One part traditional English whodunit and one part shadowy corporate thriller, Diamond Dagger winner Hill's 21st Dalziel/Pascoe mystery (after 2003's Death's Jest-Book
) weaves a complex and deeply satisfying tale. Pal Mciver is found dead, an apparent suicide, in a locked room of the old family house in Yorkshire. The circumstances mimic the suicide of his father, a former Ashur-Mac corporation executive, 10 years before. A book of Emily Dickinson poems found at the scene may hold clues to both deaths. Called in to investigate, detectives Peter Pascoe and Andy Dalziel find themselves entering an ever-widening and ever more intricate web of relationships. The particulars of some of these relationships hint at murder rather than suicide. Kay Kafka, Pal Mciver's stepmother, is particularly well drawn, a mixture of sadness, salaciousness, possible malice and cool intelligence. As the novel nimbly moves from character to character, it also calls into question the motives of Ashur-Mac, whose arms dealings ring a note of present-day relevance.
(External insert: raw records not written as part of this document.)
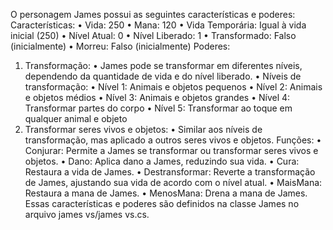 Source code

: O personagem James possui as seguintes características e poderes:
Características:
•	Vida: 250
•	Mana: 120
•	Vida Temporária: Igual à vida inicial (250)
•	Nível Atual: 0
•	Nível Liberado: 1
•	Transformado: Falso (inicialmente)
•	Morreu: Falso (inicialmente)
Poderes:
1.	Transformação:
•	James pode se transformar em diferentes níveis, dependendo da quantidade de vida e do nível liberado.
•	Níveis de transformação:
•	Nível 1: Animais e objetos pequenos
•	Nível 2: Animais e objetos médios
•	Nível 3: Animais e objetos grandes
•	Nível 4: Transformar partes do corpo
•	Nível 5: Transformar ao toque em qualquer animal e objeto
2.	Transformar seres vivos e objetos:
•	Similar aos níveis de transformação, mas aplicado a outros seres vivos e objetos.
Funções:
•	Conjurar: Permite a James se transformar ou transformar seres vivos e objetos.
•	Dano: Aplica dano a James, reduzindo sua vida.
•	Cura: Restaura a vida de James.
•	Destransformar: Reverte a transformação de James, ajustando sua vida de acordo com o nível atual.
•	MaisMana: Restaura a mana de James.
•	MenosMana: Drena a mana de James.
Essas características e poderes são definidos na classe James no arquivo james vs/james vs.cs.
Throughout, Pascoe and Dalziel are their usual witty, intelligent selves; they continue to be two of the more interesting police detectives in modern crime fiction. The descriptions of Dalziel are particularly fine: "like a shark dumped in a swimming pool, Dalziel provided a new and unignorable focus of attention." Hill has provided readers with a superior example of the mystery form—one with a deliciously cold sting in the final pages. Agent, Caradoc King at A.P. Watt. (Oct. 3)
Forecast:
A blurb from Ian Rankin will alert his readers. Hill should also benefit from the rising popularity of Peter Robinson's Yorkshire mysteries in the U.S.